Recuerda poner el directorio con "/" al final.

In [17]:
#path = 'drive/MyDrive/Datos - Hackathon JusticIA/Expedientes/'
path = 'drive/MyDrive/Colab Notebooks/RII AA Hackathon/imgtest/'
pathResult = 'drive/MyDrive/Colab Notebooks/RII AA Hackathon/imgtestresult/'

## Copiar archivos
Se copian los archivos del directorio 1 al directorio 2.

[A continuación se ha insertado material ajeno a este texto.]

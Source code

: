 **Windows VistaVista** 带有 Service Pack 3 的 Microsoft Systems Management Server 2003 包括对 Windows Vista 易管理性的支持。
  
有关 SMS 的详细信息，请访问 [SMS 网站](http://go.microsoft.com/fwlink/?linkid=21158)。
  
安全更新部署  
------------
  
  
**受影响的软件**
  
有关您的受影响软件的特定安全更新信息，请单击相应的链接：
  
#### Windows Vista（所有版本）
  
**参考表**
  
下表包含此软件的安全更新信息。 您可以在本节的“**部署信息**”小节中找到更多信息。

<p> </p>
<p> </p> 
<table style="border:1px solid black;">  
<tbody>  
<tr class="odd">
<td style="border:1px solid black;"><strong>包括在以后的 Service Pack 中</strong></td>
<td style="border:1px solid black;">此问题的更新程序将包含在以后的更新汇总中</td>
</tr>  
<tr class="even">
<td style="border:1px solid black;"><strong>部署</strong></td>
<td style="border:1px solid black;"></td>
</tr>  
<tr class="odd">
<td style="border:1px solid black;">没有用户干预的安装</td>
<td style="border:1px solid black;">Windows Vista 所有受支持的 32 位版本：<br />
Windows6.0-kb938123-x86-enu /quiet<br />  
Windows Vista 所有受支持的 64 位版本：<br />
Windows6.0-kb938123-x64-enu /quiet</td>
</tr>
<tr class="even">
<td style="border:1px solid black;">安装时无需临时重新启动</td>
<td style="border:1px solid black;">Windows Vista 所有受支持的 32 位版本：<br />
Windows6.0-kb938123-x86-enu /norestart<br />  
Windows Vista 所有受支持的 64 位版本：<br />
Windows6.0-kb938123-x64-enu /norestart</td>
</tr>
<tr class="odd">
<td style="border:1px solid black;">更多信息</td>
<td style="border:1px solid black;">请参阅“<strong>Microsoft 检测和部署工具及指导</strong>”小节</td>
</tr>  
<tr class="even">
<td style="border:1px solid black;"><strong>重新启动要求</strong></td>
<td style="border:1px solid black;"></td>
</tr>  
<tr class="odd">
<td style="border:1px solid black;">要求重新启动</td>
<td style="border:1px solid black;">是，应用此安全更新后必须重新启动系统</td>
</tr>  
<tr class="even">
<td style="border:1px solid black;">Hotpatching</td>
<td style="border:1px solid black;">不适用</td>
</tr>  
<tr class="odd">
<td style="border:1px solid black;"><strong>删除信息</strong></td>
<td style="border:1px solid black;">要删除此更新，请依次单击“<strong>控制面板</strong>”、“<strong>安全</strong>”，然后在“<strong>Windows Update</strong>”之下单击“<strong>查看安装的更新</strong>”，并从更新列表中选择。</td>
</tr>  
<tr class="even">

Esto se hace para no alterar los archivos originales.

In [18]:
from distutils.dir_util import copy_tree
copy_tree(path, pathResult)

['drive/MyDrive/Colab Notebooks/RII AA Hackathon/imgtestresult/izquierda.jpg',
 'drive/MyDrive/Colab Notebooks/RII AA Hackathon/imgtestresult/abajo.jpg',
 'drive/MyDrive/Colab Notebooks/RII AA Hackathon/imgtestresult/derecha.jpg',
 'drive/MyDrive/Colab Notebooks/RII AA Hackathon/imgtestresult/arriba.jpg',
 'drive/MyDrive/Colab Notebooks/RII AA Hackathon/imgtestresult/jpg2pdf.pdf']

## Verificar copiado

Podemos verificar que se copiaron los archivos haciendo una muestra del segundo directorio.

In [19]:
import PIL
from glob import glob
from random import sample

files = glob(pathResult+'*.*')
files = sample(files, 5)

for file_name in files:
    print(file_name)

drive/MyDrive/Colab Notebooks/RII AA Hackathon/imgtestresult/arriba.jpg
drive/MyDrive/Colab Notebooks/RII AA Hackathon/imgtestresult/jpg2pdf.pdf
drive/MyDrive/Colab Notebooks/RII AA Hackathon/imgtestresult/derecha.jpg
drive/MyDrive/Colab Notebooks/RII AA Hackathon/imgtestresult/jpg2pdf.jpg
drive/MyDrive/Colab Notebooks/RII AA Hackathon/imgtestresult/resultados.csv


# Métodos necesarios
Se utilizarán los siguientes métodos en nuestro pipeline

In [20]:
import os
import sys
from PIL import Image, ImageOps
from pdf2image import convert_from_path
from math import ceil, floor
import requests
import json
import csv
import time

#Function to check if returned JSON has all the necessary fields in each nested field of the JSON
def checkValueField(rs,field,i,var):
    val = ""
    try:
        val = rs[field][i][var]
    except ValueError:
        val = ""
    except KeyError:
        val = ""
    finally:
        return val

def convertPdf(path, file):
    s = time.perf_counter()
    fullpath = path + file
    images = convert_from_path(fullpath)
    name = file.split('.pdf')[0]
    nameJpg = name +'.jpg'
    for i in range(len(images)):
        # Save pages as images in the pdf
        images[i].save(path + nameJpg, 'JPEG')
    print(f'convertPdf in {time.perf_counter() - s:0.2f} seconds.')
    return nameJpg

def orientationModel(path, file):
    s = time.perf_counter()
    #Request to orientation model
    with open(path+file, 'rb') as f:
        data = f.read()
    req = requests.post(
        url="https://cscvriia-prediction.cognitiveservices.azure.com/customvision/v3.0/Prediction/2bb8fee1-6413-418c-9c6e-3c41629397ce/classify/iterations/Iteration2/image",
        headers={
            "Content-Type": "application/octet-stream",
            "Prediction-Key": "bac8aef998f94f04b527450124a7864a"
        },
        data = data
    )
    result = json.loads(req.content)
    tag = result['predictions'][0]['tagName']
    print(f'orientationModel in {time.perf_counter() - s:0.2f} seconds.')
    return int(tag)

def removeExif(path, file):
    s = time.perf_counter()

    fullpath = path + file
    try:
      im = Image.open(fullpath)
      # next 4 lines strip exif metadata
      data = list(im.getdata())
      im = Image.new(im.mode, im.size)
      im.putdata(data)
      im.save(fullpath)
    except IOError:
      return
    
    print(f'removeExif in {time.perf_counter() - s:0.2f} seconds.')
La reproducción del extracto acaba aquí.